EXERCISE INSTRUCTIONS
Count every line of the data that includes "with". State only the number.

────

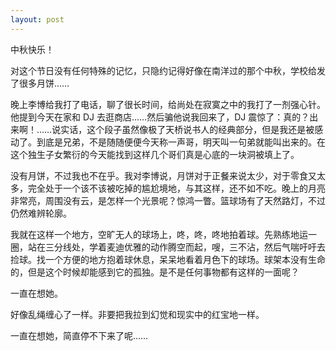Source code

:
 ```yaml
---
layout: post
---
```


中秋快乐！

对这个节日没有任何特殊的记忆，只隐约记得好像在南洋过的那个中秋，学校给发了很多月饼……

晚上李博给我打了电话，聊了很长时间，给尚处在寂寞之中的我打了一剂强心针。他提到今天在家和 DJ 去逛商店……然后骗他说我回来了，DJ 震惊了：真的？出来啊！……说实话，这个段子虽然像极了天桥说书人的经典部分，但是我还是被感动了。到底是兄弟，不是随随便便今天称一声哥，明天叫一句弟就能叫出来的。在这个独生子女繁衍的今天能找到这样几个哥们真是心底的一块洞被填上了。

没有月饼，不过我也不在乎。我对李博说，月饼对于正餐来说太少，对于零食又太多，完全处于一个该不该被吃掉的尴尬境地，与其这样，还不如不吃。晚上的月亮非常亮，周围没有云，是怎样一个光景呢？惊鸿一瞥。篮球场有了天然路灯，不过仍然难辨轮廓。

我就在这样一个地方，空旷无人的球场上，咚，咚，咚地拍着球。先熟练地运一圈，站在三分线处，学着麦迪优雅的动作腾空而起，嗖，三不沾，然后气喘吁吁去捡球。找一个方便的地方抱着球休息，呆呆地看着月色下的球场。球架本没有生命的，但是这个时候却能感到它的孤独。是不是任何事物都有这样的一面呢？

一直在想她。

好像乱绳缠心了一样。非要把我拉到幻觉和现实中的红宝地一样。

一直在想她，简直停不下来了呢……
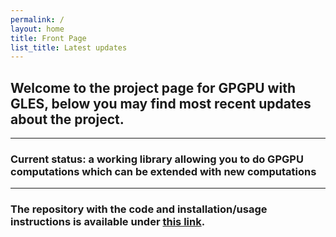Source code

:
 ```yaml
---
permalink: /
layout: home
title: Front Page
list_title: Latest updates
---
```


## Welcome to the project page for GPGPU with GLES, below you may find most recent updates about the project. 
------

### Current status: a working library allowing you to do GPGPU computations which can be extended with new computations

------
### The repository with the code and installation/usage instructions is available under [this link](https://github.com/JDuchniewicz/GPGPU-with-GLES).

────

EXERCISE RESPONSE
3